=== Section Start ===

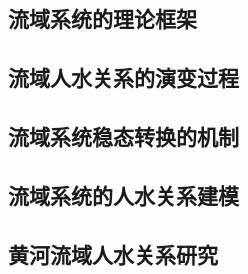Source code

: \subsection{流域系统的理论框架}\label{ch1:sec:theories}


\subsection{流域人水关系的演变过程}\label{ch1:sec:process}


\subsection{流域系统稳态转换的机制}\label{ch1:sec:mechanism}


\subsection{流域系统的人水关系建模}\label{ch1:sec:model}


\subsection{黄河流域人水关系研究}\label{ch1:sec:yellow_river}
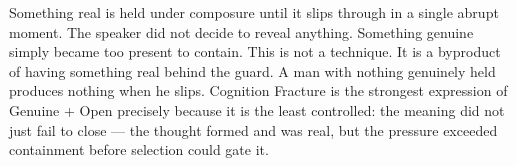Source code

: Something real is held under composure until it 
slips through in a single abrupt moment. The speaker did not decide to reveal 
anything. Something genuine simply became too present to contain. This is not a 
technique. It is a byproduct of having something real behind the guard. A man 
with nothing genuinely held produces nothing when he slips. Cognition Fracture 
is the strongest expression of Genuine + Open precisely because it is the least 
controlled: the meaning did not just fail to close --- the thought formed and was 
real, but the pressure exceeded containment before selection could gate it.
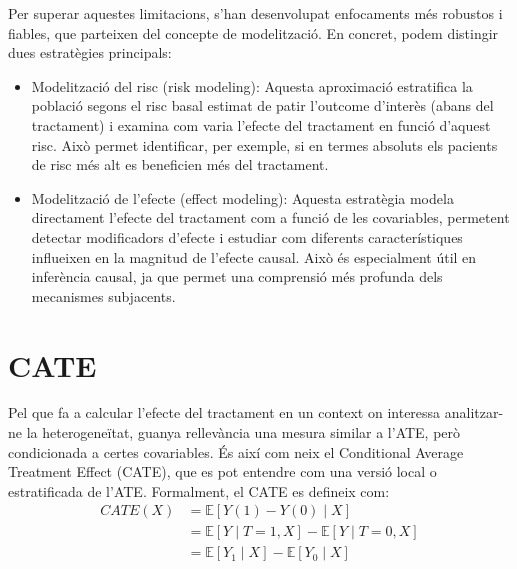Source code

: \documentclass[../main.tex]{subfiles}
\begin{document}
    Per superar aquestes limitacions, s’han desenvolupat enfocaments més robustos i fiables, que parteixen del concepte de modelització. En concret, podem distingir dues estratègies principals:
    \begin{itemize}
        \item Modelització del risc (risk modeling): Aquesta aproximació estratifica la població segons el risc basal estimat de patir l’outcome d’interès (abans del tractament) i examina com varia l’efecte del tractament en funció d’aquest risc. Això permet identificar, per exemple, si en termes absoluts els pacients de risc més alt es beneficien més del tractament.
        \item Modelització de l’efecte (effect modeling): Aquesta estratègia modela directament l’efecte del tractament com a funció de les covariables, permetent detectar modificadors d’efecte i estudiar com diferents característiques influeixen en la magnitud de l’efecte causal. Això és especialment útil en inferència causal, ja que permet una comprensió més profunda dels mecanismes subjacents.
    \end{itemize}
    
    
    \section{CATE} \label{sec:CATE}
    Pel que fa a calcular l’efecte del tractament en un context on interessa analitzar-ne la heterogeneïtat, guanya rellevància una mesura similar a l’ATE, però condicionada a certes covariables. És així com neix el Conditional Average Treatment Effect (CATE), que es pot entendre com una versió local o estratificada de l’ATE. Formalment, el CATE es defineix com:
    \begin{equation}
        \begin{split}
            CATE(X) &= \mathbb{E}[Y(1) - Y(0) \mid X] \\
            &= \mathbb{E}[Y \mid T = 1, X] - \mathbb{E}[Y \mid T = 0, X] \\
            &= \mathbb{E}[Y_1 \mid X] - \mathbb{E}[Y_0 \mid X]
        \end{split}
    \end{equation}
\end{document}
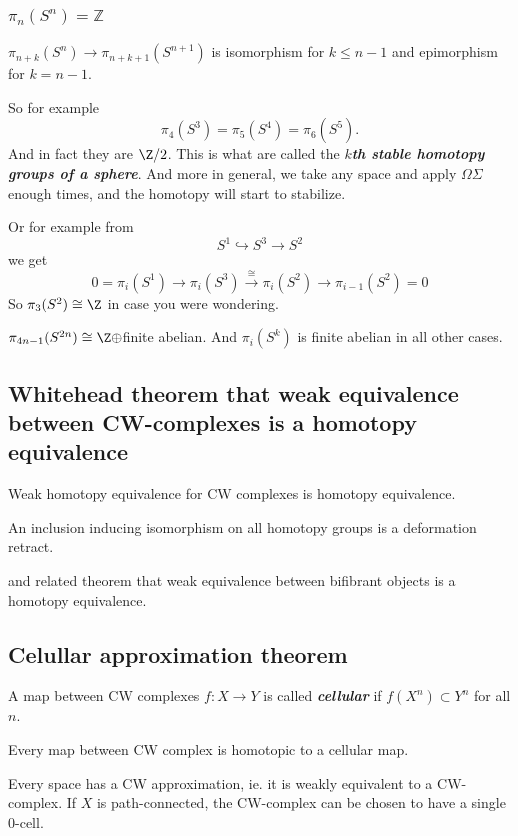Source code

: \begin{remark}
\subsubsection{$\pi_{n}(S^{n})=\mathbb{Z}$}
\begin{coro}
	$\pi_{n+k}(S^n)\to\pi_{n+k+1}(S^{n+1})$ is isomorphism for $k\leq n-1$ and epimorphism for $k=n-1$.
\end{coro}
So for example
\[\pi_4(S^3)=\pi_5(S^4)=\pi_6(S^5).\]
And in fact they are $\Z/2$. This is what are called the \textbf{\textit{$k$th stable homotopy groups of a sphere}}. And more in general, we take any space and apply $\Omega\Sigma$ enough times, and the homotopy will start to stabilize.

Or for example from
\[S^1\hookrightarrow S^3\to S^2\]
we get
\[0=\pi_i(S^1)\to \pi_i(S^3)\overset{\cong}{\to}\pi_i(S^2)\to\pi_{i-1}(S^2)=0\]
So $\pi_3(S^2)\cong\Z$ in case you were wondering.
\begin{claim}[Serre]
	$\pi_{4n-1}(S^{2n})\cong\Z\oplus$finite abelian. And $\pi_i(S^k)$ is finite abelian in all other cases.
\end{claim}

\subsection{Whitehead theorem that weak equivalence between CW-complexes is a homotopy equivalence}

\begin{thm}[Whitehead]
	Weak homotopy equivalence for CW complexes is homotopy equivalence.

	An inclusion inducing isomorphism on all homotopy groups is a deformation retract.
\end{thm}


and related theorem that weak equivalence between bifibrant objects is a homotopy equivalence.
\subsection{Celullar approximation theorem}

\begin{defn}
	A map between CW complexes $f:X\to Y$ is called \textit{\textbf{cellular}} if $f(X^{n})\subset Y^{n}$ for all $n$.
\end{defn}
\begin{thm}
	Every map between CW complex is homotopic to a cellular map.
\end{thm}
\begin{thm}[CW approximation]
	Every space has a CW approximation, ie. it is weakly equivalent to a CW-complex.	
	If $X$ is path-connected, the CW-complex can be chosen to have a single 0-cell.


\end{thm}
\end{remark}
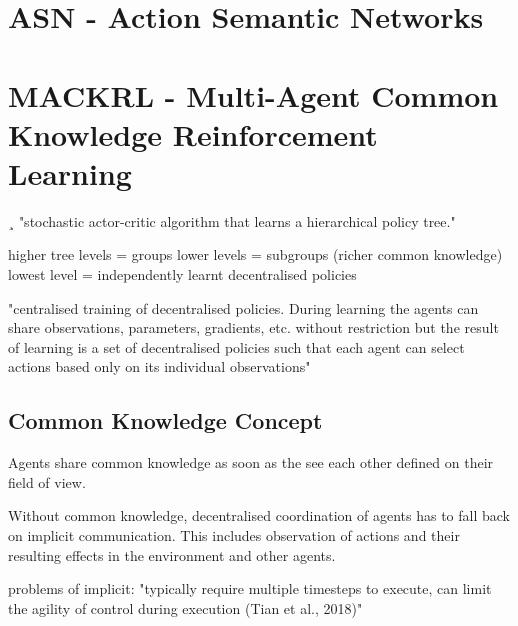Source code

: \section{ASN - Action Semantic Networks}
%
%
%
\section{MACKRL - Multi-Agent Common Knowledge Reinforcement Learning}
¸
"stochastic actor-critic algorithm that learns a hierarchical policy tree."

higher tree levels = groups
lower levels = subgroups (richer common knowledge)
lowest level = independently learnt decentralised policies


"centralised training of decentralised policies.
During learning the agents can share observations, parameters, gradients, etc. without restriction but
the result of learning is a set of decentralised policies such that each agent can select actions based
only on its individual observations"

\subsection{Common Knowledge Concept}
Agents share common knowledge as soon as the see each other defined on their field of view.

Without common knowledge, decentralised coordination of agents has to fall back on implicit communication. This includes observation of actions and their resulting effects in the environment and other agents.

problems of implicit:
"typically
require multiple timesteps to execute, can limit the agility of control during execution (Tian et al.,
2018)"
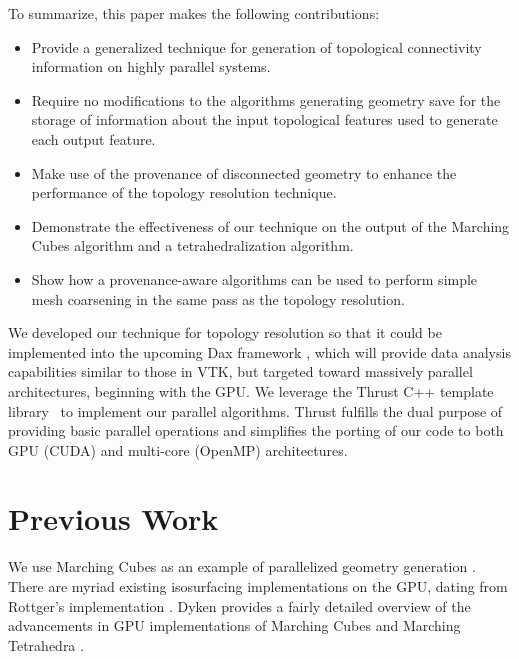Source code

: \documentclass[10pt,journal,cspaper,compsoc]{IEEEtran}
\begin{document}
\noindent
\begin{minipage}{\linewidth}
To summarize, this paper makes the following contributions:
\begin{itemize}
	\item{Provide a generalized technique for generation of topological connectivity information on highly parallel systems.}
	\item{Require no modifications to the algorithms generating geometry save for the
		storage of information about the input topological features used to generate each output feature.}

	\item{Make use of the provenance of disconnected geometry to enhance the performance of the topology
		resolution technique.}

	\item{Demonstrate the effectiveness of our technique on the output of the Marching Cubes
		algorithm and a tetrahedralization algorithm.}
 
	\item{Show how a provenance-aware algorithms can be used to perform
		 simple mesh coarsening in the same pass as the topology resolution.}
 
\end{itemize}
\vspace{5mm}
\end{minipage}

We developed our technique for topology resolution so that it could be implemented
into the upcoming Dax framework \cite{Moreland_Ayachit_Geveci_Ma_2011}, which will provide data analysis capabilities similar to those
in VTK, but targeted toward massively parallel architectures, beginning with the GPU.
We leverage the Thrust C++ template library~\cite{Bell2012} to implement
our parallel algorithms.  Thrust fulfills the dual purpose of providing
basic parallel operations and simplifies the porting of our code to both
GPU (CUDA) and multi-core (OpenMP) architectures.

\section{Previous Work}
\label{sec:PreviousWork}

We use Marching Cubes as an example of parallelized geometry 
generation \cite{Lorensen1987}. There are myriad existing isosurfacing implementations on the GPU, dating from 
Rottger's implementation \cite{Rottger2000}. Dyken provides a fairly 
detailed overview of the advancements in GPU implementations of Marching Cubes and 
Marching Tetrahedra \cite{Dyken2008}.
\end{document}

=== Section End ===

> WHAT IS NEEDED:
Please give back every line above exactly as it stands, without pictures.

> ANSWER SPACE:
Source code

: \subsection{流域系统的理论框架}\label{ch1:sec:theories}


\subsection{流域人水关系的演变过程}\label{ch1:sec:process}


\subsection{流域系统稳态转换的机制}\label{ch1:sec:mechanism}


\subsection{流域系统的人水关系建模}\label{ch1:sec:model}


\subsection{黄河流域人水关系研究}\label{ch1:sec:yellow_river}
Source code

: Something real is held under composure until it 
slips through in a single abrupt moment. The speaker did not decide to reveal 
anything. Something genuine simply became too present to contain. This is not a 
technique. It is a byproduct of having something real behind the guard. A man 
with nothing genuinely held produces nothing when he slips. Cognition Fracture 
is the strongest expression of Genuine + Open precisely because it is the least 
controlled: the meaning did not just fail to close --- the thought formed and was 
real, but the pressure exceeded containment before selection could gate it.
Source code

: \documentclass[../main.tex]{subfiles}
\begin{document}
    Per superar aquestes limitacions, s’han desenvolupat enfocaments més robustos i fiables, que parteixen del concepte de modelització. En concret, podem distingir dues estratègies principals:
    \begin{itemize}
        \item Modelització del risc (risk modeling): Aquesta aproximació estratifica la població segons el risc basal estimat de patir l’outcome d’interès (abans del tractament) i examina com varia l’efecte del tractament en funció d’aquest risc. Això permet identificar, per exemple, si en termes absoluts els pacients de risc més alt es beneficien més del tractament.
        \item Modelització de l’efecte (effect modeling): Aquesta estratègia modela directament l’efecte del tractament com a funció de les covariables, permetent detectar modificadors d’efecte i estudiar com diferents característiques influeixen en la magnitud de l’efecte causal. Això és especialment útil en inferència causal, ja que permet una comprensió més profunda dels mecanismes subjacents.
    \end{itemize}
    
    
    \section{CATE} \label{sec:CATE}
    Pel que fa a calcular l’efecte del tractament en un context on interessa analitzar-ne la heterogeneïtat, guanya rellevància una mesura similar a l’ATE, però condicionada a certes covariables. És així com neix el Conditional Average Treatment Effect (CATE), que es pot entendre com una versió local o estratificada de l’ATE. Formalment, el CATE es defineix com:
    \begin{equation}
        \begin{split}
            CATE(X) &= \mathbb{E}[Y(1) - Y(0) \mid X] \\
            &= \mathbb{E}[Y \mid T = 1, X] - \mathbb{E}[Y \mid T = 0, X] \\
            &= \mathbb{E}[Y_1 \mid X] - \mathbb{E}[Y_0 \mid X]
        \end{split}
    \end{equation}
\end{document}
Source code

: \begin{remark}
\subsubsection{$\pi_{n}(S^{n})=\mathbb{Z}$}
\begin{coro}
	$\pi_{n+k}(S^n)\to\pi_{n+k+1}(S^{n+1})$ is isomorphism for $k\leq n-1$ and epimorphism for $k=n-1$.
\end{coro}
So for example
\[\pi_4(S^3)=\pi_5(S^4)=\pi_6(S^5).\]
And in fact they are $\Z/2$. This is what are called the \textbf{\textit{$k$th stable homotopy groups of a sphere}}. And more in general, we take any space and apply $\Omega\Sigma$ enough times, and the homotopy will start to stabilize.

Or for example from
\[S^1\hookrightarrow S^3\to S^2\]
we get
\[0=\pi_i(S^1)\to \pi_i(S^3)\overset{\cong}{\to}\pi_i(S^2)\to\pi_{i-1}(S^2)=0\]
So $\pi_3(S^2)\cong\Z$ in case you were wondering.
\begin{claim}[Serre]
	$\pi_{4n-1}(S^{2n})\cong\Z\oplus$finite abelian. And $\pi_i(S^k)$ is finite abelian in all other cases.
\end{claim}

\subsection{Whitehead theorem that weak equivalence between CW-complexes is a homotopy equivalence}

\begin{thm}[Whitehead]
	Weak homotopy equivalence for CW complexes is homotopy equivalence.

	An inclusion inducing isomorphism on all homotopy groups is a deformation retract.
\end{thm}


and related theorem that weak equivalence between bifibrant objects is a homotopy equivalence.
\subsection{Celullar approximation theorem}

\begin{defn}
	A map between CW complexes $f:X\to Y$ is called \textit{\textbf{cellular}} if $f(X^{n})\subset Y^{n}$ for all $n$.
\end{defn}
\begin{thm}
	Every map between CW complex is homotopic to a cellular map.
\end{thm}
\begin{thm}[CW approximation]
	Every space has a CW approximation, ie. it is weakly equivalent to a CW-complex.	
	If $X$ is path-connected, the CW-complex can be chosen to have a single 0-cell.


\end{thm}
\end{remark}
Source code

: \section{ASN - Action Semantic Networks}
%
%
%
\section{MACKRL - Multi-Agent Common Knowledge Reinforcement Learning}
¸
"stochastic actor-critic algorithm that learns a hierarchical policy tree."

higher tree levels = groups
lower levels = subgroups (richer common knowledge)
lowest level = independently learnt decentralised policies


"centralised training of decentralised policies.
During learning the agents can share observations, parameters, gradients, etc. without restriction but
the result of learning is a set of decentralised policies such that each agent can select actions based
only on its individual observations"

\subsection{Common Knowledge Concept}
Agents share common knowledge as soon as the see each other defined on their field of view.

Without common knowledge, decentralised coordination of agents has to fall back on implicit communication. This includes observation of actions and their resulting effects in the environment and other agents.

problems of implicit:
"typically
require multiple timesteps to execute, can limit the agility of control during execution (Tian et al.,
2018)"
Source code

: \documentclass[10pt,journal,cspaper,compsoc]{IEEEtran}
\begin{document}
\noindent
\begin{minipage}{\linewidth}
To summarize, this paper makes the following contributions:
\begin{itemize}
	\item{Provide a generalized technique for generation of topological connectivity information on highly parallel systems.}
	\item{Require no modifications to the algorithms generating geometry save for the
		storage of information about the input topological features used to generate each output feature.}

	\item{Make use of the provenance of disconnected geometry to enhance the performance of the topology
		resolution technique.}

	\item{Demonstrate the effectiveness of our technique on the output of the Marching Cubes
		algorithm and a tetrahedralization algorithm.}
 
	\item{Show how a provenance-aware algorithms can be used to perform
		 simple mesh coarsening in the same pass as the topology resolution.}
 
\end{itemize}
\vspace{5mm}
\end{minipage}

We developed our technique for topology resolution so that it could be implemented
into the upcoming Dax framework \cite{Moreland_Ayachit_Geveci_Ma_2011}, which will provide data analysis capabilities similar to those
in VTK, but targeted toward massively parallel architectures, beginning with the GPU.
We leverage the Thrust C++ template library~\cite{Bell2012} to implement
our parallel algorithms.  Thrust fulfills the dual purpose of providing
basic parallel operations and simplifies the porting of our code to both
GPU (CUDA) and multi-core (OpenMP) architectures.

\section{Previous Work}
\label{sec:PreviousWork}

We use Marching Cubes as an example of parallelized geometry 
generation \cite{Lorensen1987}. There are myriad existing isosurfacing implementations on the GPU, dating from 
Rottger's implementation \cite{Rottger2000}. Dyken provides a fairly 
detailed overview of the advancements in GPU implementations of Marching Cubes and 
Marching Tetrahedra \cite{Dyken2008}.
\end{document}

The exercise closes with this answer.